Calendula ended the transmission. Then ey ran down the corridor with the gun in eir hand.

Using his implant, Shirosaki split up the members of his security unit into teams and dispatched them to guard the escape shuttles. Then he proceeded to put on his ballistic suit. With their depleted numbers, he would have to engage in combat himself. Even if Karina did not surface near his position, he would have to get between Karina and Harding to keep him from killing her.

Harding was intent on killing Karina. Miles’s death had put him over the edge.

Shirosaki was painfully aware of Harding’s need for revenge. But at the same time, he desperately wanted the data Karina was holding—coveted it, in fact. Even learning how the parasitic machine worked would help the medical team save the Rounds.

Shirosaki called Kline from his implant. “I’m headed for shuttle number three now. How much power has been restored to the station?”

“We managed to get some of the high-velocity elevators working.”

“Any near my current location?”

“There is one working elevator in your vicinity.”

“Any concern about it malfunctioning?”

“No, it’s been cleared with maintenance.” After a pause, Kline informed Shirosaki of another piece of bad news. “Dr. Tei is down with the fever.”

“The doctor’s been infected?”

“It appears so.”

“The doctor was wearing eir protective suit when ey was examining the Rounds. How in the world was ey infected?”

“The doctor thinks it was Karina.”

“I don’t understand.”

“None of the station staff or Karina have manifested symptoms, so the doctor assumed that Monaurals can’t be infected. But maybe they can be carriers of the disease,” Kline explained. “If what the doctor is saying is true, it’s possible everyone who’s been in contact with Karina, including the people who interrogated her, may have been infected. We may be looking at a good number of security personnel, including you.”

Shirosaki quickly did the math in his head. The security team members who had cornered Karina in the maintenance shaft, Harding and the two guards present during the interrogation, and himself. “So the reason Karina has been running around the station is—”

“She may be a carrier and is trying to spread the agent throughout the station.”

Unbelievable,
Shirosaki thought.
To think that Karina would use her own body to spread a potentially lethal contagion.

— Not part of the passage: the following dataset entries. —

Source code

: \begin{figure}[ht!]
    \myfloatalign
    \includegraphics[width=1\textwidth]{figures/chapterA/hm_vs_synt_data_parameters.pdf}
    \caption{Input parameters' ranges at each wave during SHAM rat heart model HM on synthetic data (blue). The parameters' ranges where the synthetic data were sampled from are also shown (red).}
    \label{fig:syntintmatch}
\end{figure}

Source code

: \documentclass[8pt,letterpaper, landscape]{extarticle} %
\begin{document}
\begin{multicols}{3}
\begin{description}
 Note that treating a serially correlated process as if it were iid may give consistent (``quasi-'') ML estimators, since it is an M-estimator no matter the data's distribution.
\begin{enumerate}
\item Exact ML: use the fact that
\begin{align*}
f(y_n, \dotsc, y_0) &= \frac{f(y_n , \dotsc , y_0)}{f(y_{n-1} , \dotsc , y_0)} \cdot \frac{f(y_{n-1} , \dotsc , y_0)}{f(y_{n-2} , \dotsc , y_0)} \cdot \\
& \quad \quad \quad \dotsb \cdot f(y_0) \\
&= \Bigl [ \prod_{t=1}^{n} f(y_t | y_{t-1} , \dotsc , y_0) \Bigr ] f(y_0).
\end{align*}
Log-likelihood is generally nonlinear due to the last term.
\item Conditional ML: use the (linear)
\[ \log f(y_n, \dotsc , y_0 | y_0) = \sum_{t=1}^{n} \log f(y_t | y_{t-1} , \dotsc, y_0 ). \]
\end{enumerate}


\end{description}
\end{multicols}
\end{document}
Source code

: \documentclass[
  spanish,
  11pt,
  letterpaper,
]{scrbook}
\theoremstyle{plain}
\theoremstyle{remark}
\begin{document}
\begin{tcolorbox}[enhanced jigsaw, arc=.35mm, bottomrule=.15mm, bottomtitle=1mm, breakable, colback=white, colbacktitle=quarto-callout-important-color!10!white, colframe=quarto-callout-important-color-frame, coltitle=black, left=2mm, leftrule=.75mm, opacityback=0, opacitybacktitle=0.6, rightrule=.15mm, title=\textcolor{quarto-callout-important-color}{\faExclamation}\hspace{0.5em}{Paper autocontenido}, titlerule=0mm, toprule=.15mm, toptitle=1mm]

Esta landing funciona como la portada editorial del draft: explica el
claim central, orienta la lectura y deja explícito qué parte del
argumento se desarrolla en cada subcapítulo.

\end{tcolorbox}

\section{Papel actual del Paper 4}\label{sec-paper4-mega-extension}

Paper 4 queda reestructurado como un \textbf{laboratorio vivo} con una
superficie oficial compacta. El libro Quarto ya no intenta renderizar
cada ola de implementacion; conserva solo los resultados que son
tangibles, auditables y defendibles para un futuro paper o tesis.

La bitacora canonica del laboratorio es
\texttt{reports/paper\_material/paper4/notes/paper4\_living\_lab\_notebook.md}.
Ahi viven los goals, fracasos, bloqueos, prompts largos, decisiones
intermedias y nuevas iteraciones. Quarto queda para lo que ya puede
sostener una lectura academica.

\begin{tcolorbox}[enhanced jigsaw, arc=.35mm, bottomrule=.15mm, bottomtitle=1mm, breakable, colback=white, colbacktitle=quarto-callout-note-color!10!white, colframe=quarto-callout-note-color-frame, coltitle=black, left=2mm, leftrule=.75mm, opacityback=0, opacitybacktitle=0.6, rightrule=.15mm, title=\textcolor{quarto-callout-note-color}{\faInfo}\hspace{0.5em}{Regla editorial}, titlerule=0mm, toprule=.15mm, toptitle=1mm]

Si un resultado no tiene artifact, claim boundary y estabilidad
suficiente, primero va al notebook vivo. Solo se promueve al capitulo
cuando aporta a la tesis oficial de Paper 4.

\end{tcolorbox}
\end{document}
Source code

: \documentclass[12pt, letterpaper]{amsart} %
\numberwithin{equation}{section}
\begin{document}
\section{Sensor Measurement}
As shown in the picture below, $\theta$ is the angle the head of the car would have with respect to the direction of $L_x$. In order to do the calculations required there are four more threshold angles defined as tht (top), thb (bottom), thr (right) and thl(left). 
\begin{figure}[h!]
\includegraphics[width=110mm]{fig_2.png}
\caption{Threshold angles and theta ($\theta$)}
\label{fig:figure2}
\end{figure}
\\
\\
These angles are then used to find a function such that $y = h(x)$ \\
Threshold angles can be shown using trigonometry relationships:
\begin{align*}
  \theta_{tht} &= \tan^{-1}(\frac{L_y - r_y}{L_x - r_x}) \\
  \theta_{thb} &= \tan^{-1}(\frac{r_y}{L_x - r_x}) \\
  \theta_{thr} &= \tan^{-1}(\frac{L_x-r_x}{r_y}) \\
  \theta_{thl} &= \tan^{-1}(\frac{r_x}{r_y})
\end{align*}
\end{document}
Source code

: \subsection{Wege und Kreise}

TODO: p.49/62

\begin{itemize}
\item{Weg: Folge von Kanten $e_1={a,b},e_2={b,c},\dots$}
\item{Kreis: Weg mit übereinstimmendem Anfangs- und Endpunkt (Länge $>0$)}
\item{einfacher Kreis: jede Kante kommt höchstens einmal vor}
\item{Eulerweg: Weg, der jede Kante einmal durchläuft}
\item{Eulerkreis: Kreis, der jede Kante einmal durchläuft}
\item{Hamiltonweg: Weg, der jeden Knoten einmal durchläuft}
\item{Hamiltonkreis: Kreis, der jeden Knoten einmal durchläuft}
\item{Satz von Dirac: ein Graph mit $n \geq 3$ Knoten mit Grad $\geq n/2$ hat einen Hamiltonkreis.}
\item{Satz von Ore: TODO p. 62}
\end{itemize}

But if she would resort to such methods, she must be familiar with the nature of the dispersed substance. Even she isn’t so suicidal as to poison her own body without knowing how to neutralize its effects afterward.

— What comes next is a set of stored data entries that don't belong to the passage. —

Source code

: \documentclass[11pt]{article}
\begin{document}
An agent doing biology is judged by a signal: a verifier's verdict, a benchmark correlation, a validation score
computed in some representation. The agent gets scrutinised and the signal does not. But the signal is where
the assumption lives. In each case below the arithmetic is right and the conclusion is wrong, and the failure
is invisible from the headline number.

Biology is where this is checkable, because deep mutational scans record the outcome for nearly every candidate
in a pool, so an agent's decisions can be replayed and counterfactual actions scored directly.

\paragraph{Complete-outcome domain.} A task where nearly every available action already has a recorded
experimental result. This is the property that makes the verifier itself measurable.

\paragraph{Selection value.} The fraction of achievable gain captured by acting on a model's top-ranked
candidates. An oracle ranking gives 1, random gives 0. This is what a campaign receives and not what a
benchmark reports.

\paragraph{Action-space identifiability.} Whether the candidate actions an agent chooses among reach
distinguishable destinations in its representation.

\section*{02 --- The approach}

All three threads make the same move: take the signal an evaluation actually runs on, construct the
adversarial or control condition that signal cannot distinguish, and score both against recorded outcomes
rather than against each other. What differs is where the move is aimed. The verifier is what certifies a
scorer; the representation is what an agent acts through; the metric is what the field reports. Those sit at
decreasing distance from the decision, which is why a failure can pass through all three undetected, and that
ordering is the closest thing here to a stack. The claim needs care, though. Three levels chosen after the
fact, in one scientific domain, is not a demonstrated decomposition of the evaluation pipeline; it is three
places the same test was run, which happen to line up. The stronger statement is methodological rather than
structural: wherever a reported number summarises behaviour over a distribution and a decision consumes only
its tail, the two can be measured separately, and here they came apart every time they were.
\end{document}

“What is the doctor’s condition?” Shirosaki asked.

“Despite running a very high fever, ey seems conscious and alert. Ey asked me to pass a message on to you.”

“What is it?”

“Ey was sorry for having accused you earlier. Ey knows you’re here fighting as much as the Rounds. Ey also said, please don’t die. Ey asked me to tell you that ey didn’t want you to throw away your life needlessly.”

“Please tell the doctor that ey needn’t worry. I’m not so easily angered. Once we’ve dealt with Karina, I’ll look in on the doctor. Tell em ey can count on it.”

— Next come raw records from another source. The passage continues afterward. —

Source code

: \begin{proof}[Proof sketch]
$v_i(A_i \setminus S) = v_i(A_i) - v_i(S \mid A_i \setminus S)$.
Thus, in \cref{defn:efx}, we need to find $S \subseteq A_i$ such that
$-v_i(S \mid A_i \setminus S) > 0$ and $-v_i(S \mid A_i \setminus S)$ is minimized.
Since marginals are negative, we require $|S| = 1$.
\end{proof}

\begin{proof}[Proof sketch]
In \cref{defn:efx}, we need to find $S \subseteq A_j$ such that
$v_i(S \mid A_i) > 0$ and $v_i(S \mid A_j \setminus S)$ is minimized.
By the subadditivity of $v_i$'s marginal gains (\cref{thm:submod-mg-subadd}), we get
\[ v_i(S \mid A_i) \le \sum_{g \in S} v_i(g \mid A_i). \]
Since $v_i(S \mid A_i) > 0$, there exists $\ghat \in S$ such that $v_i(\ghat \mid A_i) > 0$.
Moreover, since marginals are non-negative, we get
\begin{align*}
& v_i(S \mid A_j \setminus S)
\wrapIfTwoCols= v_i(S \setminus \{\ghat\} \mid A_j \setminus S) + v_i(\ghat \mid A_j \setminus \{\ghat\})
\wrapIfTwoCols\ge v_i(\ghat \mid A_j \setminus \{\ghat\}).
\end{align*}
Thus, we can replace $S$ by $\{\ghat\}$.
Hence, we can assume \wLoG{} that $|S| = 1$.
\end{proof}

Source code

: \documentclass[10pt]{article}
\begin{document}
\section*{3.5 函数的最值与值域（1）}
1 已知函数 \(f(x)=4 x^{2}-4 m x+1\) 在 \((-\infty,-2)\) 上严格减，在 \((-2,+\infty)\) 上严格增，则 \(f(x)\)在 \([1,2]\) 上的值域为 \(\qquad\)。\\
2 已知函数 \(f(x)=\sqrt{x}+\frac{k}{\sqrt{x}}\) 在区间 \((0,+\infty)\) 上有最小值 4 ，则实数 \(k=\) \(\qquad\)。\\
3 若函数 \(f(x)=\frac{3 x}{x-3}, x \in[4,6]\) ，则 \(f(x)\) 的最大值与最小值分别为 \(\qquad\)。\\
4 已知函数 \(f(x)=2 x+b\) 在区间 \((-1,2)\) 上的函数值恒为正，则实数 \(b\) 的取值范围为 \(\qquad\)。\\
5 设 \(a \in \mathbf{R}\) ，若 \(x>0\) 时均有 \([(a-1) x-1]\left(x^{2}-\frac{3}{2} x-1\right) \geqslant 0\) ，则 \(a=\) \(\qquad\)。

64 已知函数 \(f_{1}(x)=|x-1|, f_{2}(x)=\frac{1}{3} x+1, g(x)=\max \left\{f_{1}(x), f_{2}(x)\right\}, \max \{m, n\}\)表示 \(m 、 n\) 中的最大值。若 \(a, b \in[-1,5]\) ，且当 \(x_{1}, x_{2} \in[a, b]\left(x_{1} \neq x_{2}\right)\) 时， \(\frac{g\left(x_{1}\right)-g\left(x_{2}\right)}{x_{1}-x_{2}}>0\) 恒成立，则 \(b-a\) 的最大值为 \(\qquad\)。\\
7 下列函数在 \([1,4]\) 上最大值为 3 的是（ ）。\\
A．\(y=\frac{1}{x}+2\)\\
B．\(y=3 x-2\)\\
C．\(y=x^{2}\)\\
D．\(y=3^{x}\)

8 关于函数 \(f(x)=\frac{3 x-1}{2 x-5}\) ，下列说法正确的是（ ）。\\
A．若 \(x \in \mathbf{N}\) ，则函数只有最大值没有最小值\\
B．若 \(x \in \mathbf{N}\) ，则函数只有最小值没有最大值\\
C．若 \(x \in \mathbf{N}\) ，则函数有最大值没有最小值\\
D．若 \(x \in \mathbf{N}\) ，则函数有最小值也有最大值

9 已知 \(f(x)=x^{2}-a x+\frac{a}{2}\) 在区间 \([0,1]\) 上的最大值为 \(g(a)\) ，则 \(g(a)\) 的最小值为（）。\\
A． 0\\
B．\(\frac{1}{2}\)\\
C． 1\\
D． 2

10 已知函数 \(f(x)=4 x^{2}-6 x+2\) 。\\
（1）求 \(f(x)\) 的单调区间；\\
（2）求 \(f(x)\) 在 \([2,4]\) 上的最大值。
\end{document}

“I’ll do that,” said Kline. “Be careful, Commander.”

“You too, Ms. Kline.”

8

KARINA WAS ABLE
to visualize her exact location as she continued moving toward the shuttle. She had been coming to Jupiter-I as a scientist for ten years, and in the last two years especially, Karina had walked every inch of the station and committed it to memory.

From the location of the room where she’d been kept to the closest high-velocity elevator that would take her to the shuttle, as well as the alternative routes to get to her destination—all flashed across Karina’s mind without having to rely on a map.

Karina took a mental tally of how many security personnel she had disposed of.

The two in the maintenance shafts, four during the escape from the room, the three that had pursued her afterward. The four she’d shot when she’d been on the run with Fortia. That made thirteen. Since there were forty members on the security force, that made twenty-seven left standing.

The cockpit of the shuttle that Lobe attempted to board had been destroyed in the gunfight. Aside from the shuttles dedicated to the special district, there were only three operable shuttles remaining. And the two cargo vessels from Asteroid City. With the exception of the passenger vessel the relief team had come in on, the security force would have to split up to guard all five of the remaining spacecraft, making out to roughly five members per vessel. Even if the station staff were sent to aid in the defense, there was little help that a bunch of gun-toting amateurs would be able to offer.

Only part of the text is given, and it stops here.